> Folk Music > Songs > The Dandy Man
The Dandy Man
[
Roud 15129
; Ballad Index ReSh025
; trad.]
Frank Purslow: The Wanton Seed James Reeves: The Idiom of the People
Walter Pardon sang The Dandy Man in a recording made by Mike Yates at home in Knapton, Norfolk on 24 June 1978. It was published in 1982 on his Topic album A Country Life and on 2000 on his Musical Traditions anthology Put a Bit of Powder on It, Father. Mike Yates noted on the first album:
In John Camden Hotten’s Dictionary of Modern Slang, Cant and Vulgar Words (London, 1859) we find that the word ‘dandy’ was first used c. 1816-20 to denote “a fop, or fashionable nondescript” and that “Dandies wore stays, studied femininity, and tried to undo their manhood. Lord Petersham headed them.” Both Cecil Sharp and George Gardiner noted the song, in Devon and Hampshire respectively, and Walter’s text, partially remembered from the singing of his Uncle Tom Gee, has been completed from the Gardiner version printed in Frank Purslow’s book The Wanton Seed (London, 1968). At least one broadside printer, William Fordyce of Newcastle, printed a parody entitled The Dandy Wife with the chorus
So pray young men, take my advice, and mark it as a rule, That if you want a tidy wife, beware of a boarding school.
Walter once told me that Uncle Tom, who had a penchant for risqué songs such as Cock-a-Doodle-Do, The Bush of Australia, The Cunning Cobbler and The Dandy Man, would have got on well with Sam Larner that other Norfolk singer who delighted in such pieces.
… and Rod Stradling Yates on the second:
Although Roud has some 30 entries for this song (usually titled The Dandy Husband), 29 are broadside entries of some sort, the earliest of which was probably that printed by Pitts around 1815. The exception was Gardiner’s collection, in 1906, from George Smith of Fareham, Hampshire, who only knew two and a half verses of the song. Clearly, the word ‘dandy’ had different connotations in the 19th century from those of today.
Lyrics
Walter Pardon sings The Dandy Man
When I was twenty years of age, a-courting I did go
All with a dandy barber’s clerk, he filled my heart with woe
I never ceased to rue the day when I became his wife
He can do right by day nor night, ’tis true, upon my life.

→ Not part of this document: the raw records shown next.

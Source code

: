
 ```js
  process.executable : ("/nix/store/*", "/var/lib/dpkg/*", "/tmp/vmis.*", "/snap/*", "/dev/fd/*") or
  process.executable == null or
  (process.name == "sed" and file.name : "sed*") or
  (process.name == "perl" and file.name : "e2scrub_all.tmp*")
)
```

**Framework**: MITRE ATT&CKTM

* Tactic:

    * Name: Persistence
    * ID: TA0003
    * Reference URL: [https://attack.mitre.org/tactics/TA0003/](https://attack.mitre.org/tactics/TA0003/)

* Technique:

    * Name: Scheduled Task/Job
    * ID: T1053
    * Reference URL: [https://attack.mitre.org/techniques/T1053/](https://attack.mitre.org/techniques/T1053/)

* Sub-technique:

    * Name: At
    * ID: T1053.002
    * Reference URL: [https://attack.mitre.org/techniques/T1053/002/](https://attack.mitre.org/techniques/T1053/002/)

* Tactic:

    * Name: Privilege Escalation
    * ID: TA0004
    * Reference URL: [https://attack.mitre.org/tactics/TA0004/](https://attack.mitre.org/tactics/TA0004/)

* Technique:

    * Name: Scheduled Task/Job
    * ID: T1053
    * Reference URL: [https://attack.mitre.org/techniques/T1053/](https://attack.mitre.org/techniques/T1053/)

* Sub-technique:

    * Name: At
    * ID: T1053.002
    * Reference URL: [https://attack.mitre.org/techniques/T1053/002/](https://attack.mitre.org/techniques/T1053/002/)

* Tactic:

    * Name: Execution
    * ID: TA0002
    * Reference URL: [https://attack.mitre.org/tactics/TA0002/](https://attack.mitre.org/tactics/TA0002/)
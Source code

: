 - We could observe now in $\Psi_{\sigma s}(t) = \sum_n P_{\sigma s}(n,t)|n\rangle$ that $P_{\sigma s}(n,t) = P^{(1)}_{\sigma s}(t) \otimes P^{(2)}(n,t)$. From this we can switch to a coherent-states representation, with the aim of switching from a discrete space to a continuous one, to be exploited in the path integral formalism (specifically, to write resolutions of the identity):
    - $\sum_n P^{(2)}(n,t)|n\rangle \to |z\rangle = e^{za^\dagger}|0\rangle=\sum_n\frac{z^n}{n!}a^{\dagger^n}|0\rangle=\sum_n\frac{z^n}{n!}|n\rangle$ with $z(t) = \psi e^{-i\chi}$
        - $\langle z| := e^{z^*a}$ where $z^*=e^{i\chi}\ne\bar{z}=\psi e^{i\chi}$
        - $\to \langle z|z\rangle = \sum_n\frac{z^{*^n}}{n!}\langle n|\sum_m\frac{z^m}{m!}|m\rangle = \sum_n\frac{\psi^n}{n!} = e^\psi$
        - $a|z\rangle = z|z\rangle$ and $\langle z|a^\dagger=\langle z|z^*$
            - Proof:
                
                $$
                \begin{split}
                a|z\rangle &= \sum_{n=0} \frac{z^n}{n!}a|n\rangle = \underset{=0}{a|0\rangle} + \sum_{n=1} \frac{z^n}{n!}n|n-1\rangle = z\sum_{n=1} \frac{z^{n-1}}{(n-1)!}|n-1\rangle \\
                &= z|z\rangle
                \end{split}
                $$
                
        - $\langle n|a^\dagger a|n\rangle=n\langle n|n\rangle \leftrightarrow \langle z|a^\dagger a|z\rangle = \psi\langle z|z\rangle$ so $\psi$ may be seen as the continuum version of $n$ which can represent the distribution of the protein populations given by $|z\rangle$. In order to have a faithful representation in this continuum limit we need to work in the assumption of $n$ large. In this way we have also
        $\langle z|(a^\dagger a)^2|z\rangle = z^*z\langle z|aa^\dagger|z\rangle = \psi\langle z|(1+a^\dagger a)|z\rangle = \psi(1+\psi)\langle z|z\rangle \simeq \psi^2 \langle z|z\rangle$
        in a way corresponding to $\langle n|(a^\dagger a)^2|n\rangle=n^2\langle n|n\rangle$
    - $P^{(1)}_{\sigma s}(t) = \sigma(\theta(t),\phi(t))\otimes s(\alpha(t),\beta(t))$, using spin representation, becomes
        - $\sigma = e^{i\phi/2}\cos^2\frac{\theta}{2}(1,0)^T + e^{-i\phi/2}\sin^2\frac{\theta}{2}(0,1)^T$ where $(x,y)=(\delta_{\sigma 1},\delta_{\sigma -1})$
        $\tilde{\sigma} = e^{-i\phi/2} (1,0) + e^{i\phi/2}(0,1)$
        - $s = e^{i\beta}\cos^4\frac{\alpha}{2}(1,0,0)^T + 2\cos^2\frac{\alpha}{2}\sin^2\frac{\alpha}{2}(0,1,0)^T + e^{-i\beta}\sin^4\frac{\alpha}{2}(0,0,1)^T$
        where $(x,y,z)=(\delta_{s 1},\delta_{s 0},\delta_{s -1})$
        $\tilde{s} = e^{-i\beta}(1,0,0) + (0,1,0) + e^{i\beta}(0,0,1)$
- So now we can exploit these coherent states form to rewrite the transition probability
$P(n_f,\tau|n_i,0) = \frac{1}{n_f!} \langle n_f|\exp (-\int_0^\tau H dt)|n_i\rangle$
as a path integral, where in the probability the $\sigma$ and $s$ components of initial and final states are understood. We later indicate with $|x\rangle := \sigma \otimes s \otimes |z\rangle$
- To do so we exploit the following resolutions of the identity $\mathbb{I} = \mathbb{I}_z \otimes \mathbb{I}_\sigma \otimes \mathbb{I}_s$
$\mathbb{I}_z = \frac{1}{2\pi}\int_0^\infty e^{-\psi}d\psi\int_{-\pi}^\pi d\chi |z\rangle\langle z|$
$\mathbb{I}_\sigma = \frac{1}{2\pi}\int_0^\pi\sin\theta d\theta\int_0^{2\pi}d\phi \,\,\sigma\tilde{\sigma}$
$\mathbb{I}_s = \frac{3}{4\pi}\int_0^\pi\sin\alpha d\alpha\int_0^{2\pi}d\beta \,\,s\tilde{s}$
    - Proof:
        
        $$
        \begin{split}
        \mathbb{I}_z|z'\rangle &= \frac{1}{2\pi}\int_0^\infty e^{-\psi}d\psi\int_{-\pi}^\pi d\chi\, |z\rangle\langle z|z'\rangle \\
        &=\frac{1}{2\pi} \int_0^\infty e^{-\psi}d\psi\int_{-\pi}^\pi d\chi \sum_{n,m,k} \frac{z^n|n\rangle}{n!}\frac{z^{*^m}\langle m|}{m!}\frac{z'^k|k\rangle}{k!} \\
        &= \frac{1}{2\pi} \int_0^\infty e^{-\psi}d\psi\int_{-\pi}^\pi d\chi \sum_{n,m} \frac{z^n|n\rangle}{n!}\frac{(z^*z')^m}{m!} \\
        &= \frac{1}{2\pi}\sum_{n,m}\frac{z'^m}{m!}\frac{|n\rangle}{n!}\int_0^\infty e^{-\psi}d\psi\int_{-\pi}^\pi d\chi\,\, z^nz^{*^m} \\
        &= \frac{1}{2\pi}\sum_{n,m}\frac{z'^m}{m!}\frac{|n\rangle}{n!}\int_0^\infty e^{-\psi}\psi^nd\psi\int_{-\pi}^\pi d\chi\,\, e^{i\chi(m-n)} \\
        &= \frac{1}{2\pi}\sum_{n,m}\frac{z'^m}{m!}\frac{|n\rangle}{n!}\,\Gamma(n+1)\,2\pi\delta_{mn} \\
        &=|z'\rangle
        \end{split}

Chorus (after each verse):
Young women all, take my advice and mark what I do say
If ever you wed with a dandy man, you’ll ever rue the day.
And when he goes to bed at night, like an elephant he lays
He never takes his breeches off, he sleeps in women’s stays
His mouth is like a turnpike gate, his nose a yard ’n’ a half
And if you saw his dandy legs, I’m sure they’d make you laugh.
It was upon last Christmas Day, as true as I’m a sinner
And as he stayed at home that day, he swore he’d cook the dinner
He took out all the plums and flour and mixed them in his hat
And in the pot upon the lot, the rogue he boiled some fat.
It was last Sunday morning, all by his own desire
My Leghorn bonnet and my cap, he took to light the fire
He took the tea things off the shelf, to clean off all the dirt
He washed them in the chamber pot and wiped them on his shirt.
One day, when I was very ill, he went to buy a fowl
He bought a pair, I don’t know where - a magpie and an owl
He put them in the pot to boil, tied in a dirty cloth
He boiled the lot, all feathers and guts, and called it famous broth.
As we were walking up the street, ’twas arm in arm together
It very fast began to snow, he said, “What rainy weather!”
And if he saw a hackney coach, he’d swear it was a gig
He cannot tell, I do declare, a donkey from a pig.
Now you may talk of dandy wives, but tell me if you can
Where there’s a dandy woman who can match a dandy man?
He’s a dirty, roving, lazy fool and how I’d bless the day
That they would send my dandy man straight off to Botany Bay.